A few minutes into the wine god’s incoherent monologue, he cries, “Let the festivities begin!” That’s when things get really confusing. The fountain rotates, and the other three statues (Venus, Apollo and Pluto) join the conversation. Unlike Bacchus’, these gods’ voices can’t compete with the overpowering Copland-esque soundtrack. Fortunately they’ve got visual tricks: Apollo plays the lyre, and Venus creates a meteor shower. Then a couple of laser-powered horses gallop across the sky, and before you know it, the show is done.
I watched the Festival Fountain show last week, and when it was through, I asked a group of four Texan women what they thought the show was about. Two of them admitted they didn’t know (“I couldn’t really understand what they were saying”; “I stopped paying attention and just kinda zoned out”), but the other two had their own hypotheses: “Caesar was having some kind of party—like a birthday party, maybe? And the other statutes were entertaining him?”; “No, it was Zeus, and he was punishing the other gods for something.”
As best I can tell, the Festival Fountain Show has no plot. (It took me years to realize this, because the show’s music implies a dramatic narrative. Its mood moves from anticipatory to revelatory to dangerous to triumphant.) But in terms of story, the Festival Fountain show is less like the Fall of Atlantis show at the back of the Forum Shops (in which King Atlas’ children fight over who should get to control Atlantis, and then the gods step in, stop the fighting and sink the city), and more like Disney’s Hall of Presidents (in which the American presidents introduce themselves and say what they’re famous for [i.e., “Hi there! I’m Benjamin Harrison! I passed the McKinley Tariff and the Sherman Antitrust Act!”]).

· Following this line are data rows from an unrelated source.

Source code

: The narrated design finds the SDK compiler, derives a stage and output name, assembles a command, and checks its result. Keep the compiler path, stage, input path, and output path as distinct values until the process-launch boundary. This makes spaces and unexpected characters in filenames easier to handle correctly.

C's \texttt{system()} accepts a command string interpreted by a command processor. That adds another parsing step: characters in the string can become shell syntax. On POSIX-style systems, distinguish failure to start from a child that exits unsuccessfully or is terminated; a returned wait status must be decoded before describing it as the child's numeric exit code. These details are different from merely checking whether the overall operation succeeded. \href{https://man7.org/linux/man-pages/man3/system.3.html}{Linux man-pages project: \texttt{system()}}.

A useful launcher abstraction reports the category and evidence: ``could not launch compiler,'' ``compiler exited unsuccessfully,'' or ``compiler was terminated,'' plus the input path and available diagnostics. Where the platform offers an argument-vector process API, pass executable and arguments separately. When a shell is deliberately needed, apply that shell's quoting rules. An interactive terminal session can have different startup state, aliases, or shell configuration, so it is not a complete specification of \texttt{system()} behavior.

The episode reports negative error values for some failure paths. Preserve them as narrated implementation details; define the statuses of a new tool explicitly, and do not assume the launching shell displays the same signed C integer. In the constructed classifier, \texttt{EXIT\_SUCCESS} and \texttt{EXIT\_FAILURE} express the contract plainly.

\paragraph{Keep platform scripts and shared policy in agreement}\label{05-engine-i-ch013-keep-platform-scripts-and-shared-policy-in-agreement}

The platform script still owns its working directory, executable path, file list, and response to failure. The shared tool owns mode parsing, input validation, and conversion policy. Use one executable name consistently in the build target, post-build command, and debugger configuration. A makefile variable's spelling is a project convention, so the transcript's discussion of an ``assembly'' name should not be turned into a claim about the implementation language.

I submit Caesars Palace should keep the fountain, but cut off the show. Remember what stand-up comedian Mitch Hedberg said about a broken escalator: “An escalator can never break; it can only become stairs. You would never see an ‘Escalator temporarily out of order’ sign, just ‘Escalator temporarily stairs. Sorry for the convenience.’” Well, a non-talking statue fountain is still a statue fountain, and that’s nothing to apologize for.
Caesars could also take a page from the O’Sheas playbook and promote the statues as a Roman freak show of sorts (i.e., “Come see the world’s only stuttering demigods! They can control the heavens and the earth, but they can’t control their own diction!”).
If Caesars doesn’t do something about this animatronic embarrassment soon, Bacchus and the gang are going to unchain the FAO Schwarz Trojan horse, band together with Atlas’ children and seek revenge for the years of humiliation they’ve been forced to endure. And when they do, not even the Knights of Excalibur and the pirates of Treasure Island will be able to save us.